§ **Work to be completed**
An exact copy of the data below is needed; please leave out any pictures.

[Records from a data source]
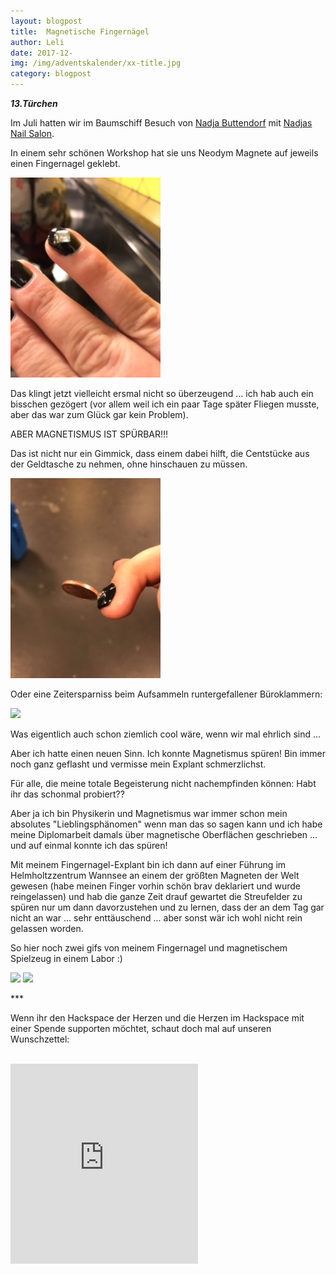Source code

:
 ```yaml
---
layout: blogpost
title:  Magnetische Fingernägel
author: Leli 
date: 2017-12-
img: /img/adventskalender/xx-title.jpg
category: blogpost
---
```



***13.Türchen***

Im Juli hatten wir im Baumschiff Besuch von [Nadja Buttendorf](http://nadjabuttendorf.com/) mit [Nadjas Nail Salon](http://nadjas-nail-art-studio.org/). 



In einem sehr schönen Workshop hat sie uns Neodym Magnete auf jeweils einen Fingernagel geklebt.

<img src="/img/adventskalender/xx-nails-01.jpg"/>

Das klingt jetzt vielleicht ersmal nicht so überzeugend ... ich hab auch ein bisschen gezögert (vor allem weil ich ein paar Tage später Fliegen musste, aber das war zum Glück gar kein Problem).

ABER MAGNETISMUS IST SPÜRBAR!!!

Das ist nicht nur ein Gimmick, dass einem dabei hilft, die Centstücke aus der Geldtasche zu nehmen, ohne hinschauen zu müssen.

<img src="/img/adventskalender/xx-nails-02.jpg"/>

Oder eine Zeitersparniss beim Aufsammeln runtergefallener Büroklammern:

<img src="/img/adventskalender/xx-nails.gif"/>

Was eigentlich auch schon ziemlich cool wäre, wenn wir mal ehrlich sind ... 

Aber ich hatte einen neuen Sinn. Ich konnte Magnetismus spüren! Bin immer noch ganz geflasht und vermisse mein Explant schmerzlichst. 

Für alle, die meine totale Begeisterung nicht nachempfinden können: Habt ihr das schonmal probiert??

Aber ja ich bin Physikerin und Magnetismus war immer schon mein absolutes "Lieblingsphänomen" wenn man das so sagen kann und ich habe meine Diplomarbeit damals über magnetische Oberflächen geschrieben ... und auf einmal konnte ich das spüren!

Mit meinem Fingernagel-Explant bin ich dann auf einer Führung im Helmholtzzentrum Wannsee an einem der größten Magneten der Welt gewesen (habe meinen Finger vorhin schön brav deklariert und wurde reingelassen) und hab die ganze Zeit drauf gewartet die Streufelder zu spüren nur um dann davorzustehen und zu lernen, dass der an dem Tag gar nicht an war ... sehr enttäuschend ... aber sonst wär ich wohl nicht rein gelassen worden.


So hier noch zwei gifs von meinem Fingernagel und magnetischem Spielzeug in einem Labor :) 

<img src="/img/adventskalender/xx-nails-3.gif"/>

<img src="/img/adventskalender/xx-nails-2.gif"/>





\*\*\*

Wenn ihr den Hackspace der Herzen und die Herzen im Hackspace mit einer Spende supporten möchtet, schaut doch mal auf unseren Wunschzettel:

<br>
<iframe frameborder="0" marginheight="0" marginwidth="0" src="https://www.betterplace-widget.org/projects/58907?l=de" height="320">Informieren und spenden: <a href='https://www.betterplace.org/de/projects/58907-merry-drucking-adventskalender-der-heart-of-code-e-v' target='_blank'>„Merry Drucking - Adventskalender der Heart of Code e.V.“</a> auf betterplace.org öffnen.</iframe>
<br>
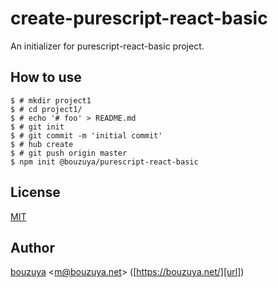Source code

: # create-purescript-react-basic

An initializer for purescript-react-basic project.

## How to use

```
$ # mkdir project1
$ # cd project1/
$ # echo '# foo' > README.md
$ # git init
$ # git commit -m 'initial commit'
$ # hub create
$ # git push origin master
$ npm init @bouzuya/purescript-react-basic
```

## License

[MIT](LICENSE)

## Author

[bouzuya][user] &lt;[m@bouzuya.net][email]&gt; ([https://bouzuya.net/][url])

[user]: https://github.com/bouzuya
[email]: mailto:m@bouzuya.net
[url]: https://bouzuya.net/
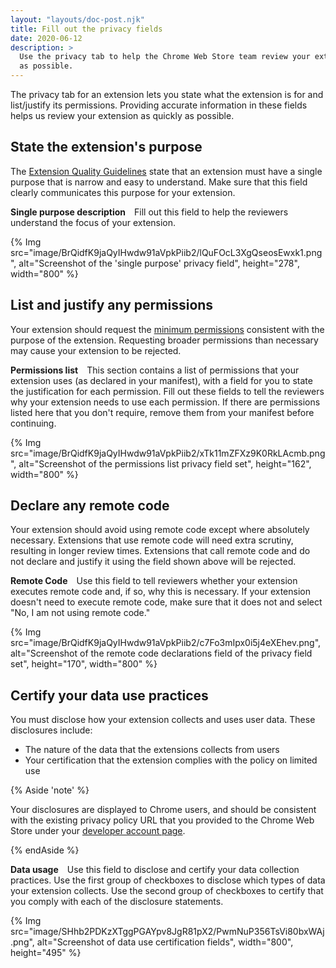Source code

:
 ```yaml
---
layout: "layouts/doc-post.njk"
title: Fill out the privacy fields
date: 2020-06-12
description: >
  Use the privacy tab to help the Chrome Web Store team review your extension as quickly
  as possible.
---
```


The privacy tab for an extension lets you state what the extension is for and list/justify its
permissions. Providing accurate information in these fields helps us review your extension as
quickly as possible.

## State the extension's purpose

The [Extension Quality Guidelines][1] state that an extension must have a single purpose that is
narrow and easy to understand. Make sure that this field clearly communicates this purpose for your
extension.

**Single purpose description**&emsp;Fill out this field to help the reviewers understand the focus of
your extension.

{% Img src="image/BrQidfK9jaQyIHwdw91aVpkPiib2/lQuFOcL3XgQseosEwxk1.png",
       alt="Screenshot of the 'single purpose' privacy field",
       height="278", width="800" %}

## List and justify any permissions

Your extension should request the [minimum permissions][2] consistent with the purpose of the
extension. Requesting broader permissions than necessary may cause your extension to be rejected.

**Permissions list**&emsp;This section contains a list of permissions that your extension uses (as
declared in your manifest), with a field for you to state the justification for each permission.
Fill out these fields to tell the reviewers why your extension needs to use each permission. If
there are permissions listed here that you don't require, remove them from your manifest before
continuing.

{% Img src="image/BrQidfK9jaQyIHwdw91aVpkPiib2/xTk11mZFXz9K0RkLAcmb.png",
       alt="Screenshot of the permissions list privacy field set",
       height="162", width="800" %}

## Declare any remote code

Your extension should avoid using remote code except where absolutely necessary. Extensions that use
remote code will need extra scrutiny, resulting in longer review times. Extensions that call remote
code and do not declare and justify it using the field shown above will be rejected.

**Remote Code**&emsp;Use this field to tell reviewers whether your extension executes remote code and, if
so, why this is necessary. If your extension doesn't need to execute remote code, make sure that it
does not and select "No, I am not using remote code."

{% Img src="image/BrQidfK9jaQyIHwdw91aVpkPiib2/c7Fo3mIpx0i5j4eXEhev.png",
       alt="Screenshot of the remote code declarations field of the privacy field set",
       height="170", width="800" %}

## Certify your data use practices

You must disclose how your extension collects and uses user data. These disclosures include:

* The nature of the data that the extensions collects from users
* Your certification that the extension complies with the policy on limited use

{% Aside 'note' %}

Your disclosures are displayed to Chrome users, and should be consistent with the existing privacy policy URL that you provided to the Chrome Web Store under your [developer account page][3].

{% endAside %}

**Data usage**&emsp;Use this field to disclose and certify your data collection practices. Use the first
group of checkboxes to disclose which types of data your extension collects. Use the second group of
checkboxes to certify that you comply with each of the disclosure statements.

{% Img src="image/SHhb2PDKzXTggPGAYpv8JgR81pX2/PwmNuP356TsVi80bxWAj.png", alt="Screenshot of data
use certification fields", width="800", height="495" %}

[1]: /docs/webstore/program_policies/#extensions
[2]: /docs/extensions/mv2/security/#permissions
[3]: /docs/webstore/publish#setup-a-developer-account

§ **Response to the exercise**
Source code

:
 ```yaml
---
layout: blogpost
title:  Magnetische Fingernägel
author: Leli 
date: 2017-12-
img: /img/adventskalender/xx-title.jpg
category: blogpost
---
```



***13.Türchen***

Im Juli hatten wir im Baumschiff Besuch von [Nadja Buttendorf](http://nadjabuttendorf.com/) mit [Nadjas Nail Salon](http://nadjas-nail-art-studio.org/). 



In einem sehr schönen Workshop hat sie uns Neodym Magnete auf jeweils einen Fingernagel geklebt.

<img src="/img/adventskalender/xx-nails-01.jpg"/>

Das klingt jetzt vielleicht ersmal nicht so überzeugend ... ich hab auch ein bisschen gezögert (vor allem weil ich ein paar Tage später Fliegen musste, aber das war zum Glück gar kein Problem).

ABER MAGNETISMUS IST SPÜRBAR!!!

Das ist nicht nur ein Gimmick, dass einem dabei hilft, die Centstücke aus der Geldtasche zu nehmen, ohne hinschauen zu müssen.

<img src="/img/adventskalender/xx-nails-02.jpg"/>

Oder eine Zeitersparniss beim Aufsammeln runtergefallener Büroklammern:

<img src="/img/adventskalender/xx-nails.gif"/>

Was eigentlich auch schon ziemlich cool wäre, wenn wir mal ehrlich sind ... 

Aber ich hatte einen neuen Sinn. Ich konnte Magnetismus spüren! Bin immer noch ganz geflasht und vermisse mein Explant schmerzlichst. 

Für alle, die meine totale Begeisterung nicht nachempfinden können: Habt ihr das schonmal probiert??

Aber ja ich bin Physikerin und Magnetismus war immer schon mein absolutes "Lieblingsphänomen" wenn man das so sagen kann und ich habe meine Diplomarbeit damals über magnetische Oberflächen geschrieben ... und auf einmal konnte ich das spüren!

Mit meinem Fingernagel-Explant bin ich dann auf einer Führung im Helmholtzzentrum Wannsee an einem der größten Magneten der Welt gewesen (habe meinen Finger vorhin schön brav deklariert und wurde reingelassen) und hab die ganze Zeit drauf gewartet die Streufelder zu spüren nur um dann davorzustehen und zu lernen, dass der an dem Tag gar nicht an war ... sehr enttäuschend ... aber sonst wär ich wohl nicht rein gelassen worden.


So hier noch zwei gifs von meinem Fingernagel und magnetischem Spielzeug in einem Labor :) 

<img src="/img/adventskalender/xx-nails-3.gif"/>

<img src="/img/adventskalender/xx-nails-2.gif"/>





\*\*\*

Wenn ihr den Hackspace der Herzen und die Herzen im Hackspace mit einer Spende supporten möchtet, schaut doch mal auf unseren Wunschzettel:

<br>
<iframe frameborder="0" marginheight="0" marginwidth="0" src="https://www.betterplace-widget.org/projects/58907?l=de" height="320">Informieren und spenden: <a href='https://www.betterplace.org/de/projects/58907-merry-drucking-adventskalender-der-heart-of-code-e-v' target='_blank'>„Merry Drucking - Adventskalender der Heart of Code e.V.“</a> auf betterplace.org öffnen.</iframe>
<br>
Source code

: # create-purescript-react-basic

An initializer for purescript-react-basic project.

## How to use

```
$ # mkdir project1
$ # cd project1/
$ # echo '# foo' > README.md
$ # git init
$ # git commit -m 'initial commit'
$ # hub create
$ # git push origin master
$ npm init @bouzuya/purescript-react-basic
```

## License

[MIT](LICENSE)

## Author

[bouzuya][user] &lt;[m@bouzuya.net][email]&gt; ([https://bouzuya.net/][url])

[user]: https://github.com/bouzuya
[email]: mailto:m@bouzuya.net
[url]: https://bouzuya.net/
Source code

:
 ```yaml
---
layout: "layouts/doc-post.njk"
title: Fill out the privacy fields
date: 2020-06-12
description: >
  Use the privacy tab to help the Chrome Web Store team review your extension as quickly
  as possible.
---
```


The privacy tab for an extension lets you state what the extension is for and list/justify its
permissions. Providing accurate information in these fields helps us review your extension as
quickly as possible.

## State the extension's purpose

The [Extension Quality Guidelines][1] state that an extension must have a single purpose that is
narrow and easy to understand. Make sure that this field clearly communicates this purpose for your
extension.

**Single purpose description**&emsp;Fill out this field to help the reviewers understand the focus of
your extension.

{% Img src="image/BrQidfK9jaQyIHwdw91aVpkPiib2/lQuFOcL3XgQseosEwxk1.png",
       alt="Screenshot of the 'single purpose' privacy field",
       height="278", width="800" %}

## List and justify any permissions

Your extension should request the [minimum permissions][2] consistent with the purpose of the
extension. Requesting broader permissions than necessary may cause your extension to be rejected.

**Permissions list**&emsp;This section contains a list of permissions that your extension uses (as
declared in your manifest), with a field for you to state the justification for each permission.
Fill out these fields to tell the reviewers why your extension needs to use each permission. If
there are permissions listed here that you don't require, remove them from your manifest before
continuing.

{% Img src="image/BrQidfK9jaQyIHwdw91aVpkPiib2/xTk11mZFXz9K0RkLAcmb.png",
       alt="Screenshot of the permissions list privacy field set",
       height="162", width="800" %}

## Declare any remote code

Your extension should avoid using remote code except where absolutely necessary. Extensions that use
remote code will need extra scrutiny, resulting in longer review times. Extensions that call remote
code and do not declare and justify it using the field shown above will be rejected.

**Remote Code**&emsp;Use this field to tell reviewers whether your extension executes remote code and, if
so, why this is necessary. If your extension doesn't need to execute remote code, make sure that it
does not and select "No, I am not using remote code."

{% Img src="image/BrQidfK9jaQyIHwdw91aVpkPiib2/c7Fo3mIpx0i5j4eXEhev.png",
       alt="Screenshot of the remote code declarations field of the privacy field set",
       height="170", width="800" %}

## Certify your data use practices

You must disclose how your extension collects and uses user data. These disclosures include:

* The nature of the data that the extensions collects from users
* Your certification that the extension complies with the policy on limited use

{% Aside 'note' %}

Your disclosures are displayed to Chrome users, and should be consistent with the existing privacy policy URL that you provided to the Chrome Web Store under your [developer account page][3].

{% endAside %}

**Data usage**&emsp;Use this field to disclose and certify your data collection practices. Use the first
group of checkboxes to disclose which types of data your extension collects. Use the second group of
checkboxes to certify that you comply with each of the disclosure statements.

{% Img src="image/SHhb2PDKzXTggPGAYpv8JgR81pX2/PwmNuP356TsVi80bxWAj.png", alt="Screenshot of data
use certification fields", width="800", height="495" %}

[1]: /docs/webstore/program_policies/#extensions
[2]: /docs/extensions/mv2/security/#permissions
[3]: /docs/webstore/publish#setup-a-developer-account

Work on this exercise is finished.